[Recorded data]
◇ ◇ ◇

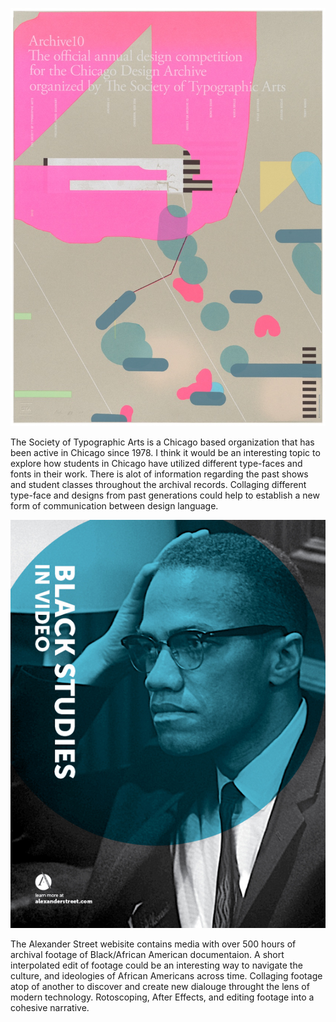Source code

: ![Chicagotypographic society](Chicagotypography.jpg)

The Society of Typographic Arts is a Chicago based organization that has been active in Chicago since 1978. I think it would be an interesting topic to explore how students in Chicago have utilized different type-faces and fonts in their work. There is alot of information regarding the past shows and student classes throughout the archival records. Collaging different type-face and designs from past generations could help to establish a new form of communication between design language.

![Blackmediastudiesinmedia](Blackstudiesinmedia.jpg)

The Alexander Street webisite contains media with over 500 hours of archival footage of Black/African American documentaion. A short interpolated edit of footage could be an interesting way to navigate the culture, and ideologies of African Americans across time. Collaging footage atop of another to discover and create new dialouge throught the lens of modern technology. Rotoscoping, After Effects, and editing footage into a cohesive narrative.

◇ ◇ ◇

Exact output of each line above is wanted, without the pictures.

Source code

: ![Chicagotypographic society](Chicagotypography.jpg)

The Society of Typographic Arts is a Chicago based organization that has been active in Chicago since 1978. I think it would be an interesting topic to explore how students in Chicago have utilized different type-faces and fonts in their work. There is alot of information regarding the past shows and student classes throughout the archival records. Collaging different type-face and designs from past generations could help to establish a new form of communication between design language.

![Blackmediastudiesinmedia](Blackstudiesinmedia.jpg)

The Alexander Street webisite contains media with over 500 hours of archival footage of Black/African American documentaion. A short interpolated edit of footage could be an interesting way to navigate the culture, and ideologies of African Americans across time. Collaging footage atop of another to discover and create new dialouge throught the lens of modern technology. Rotoscoping, After Effects, and editing footage into a cohesive narrative.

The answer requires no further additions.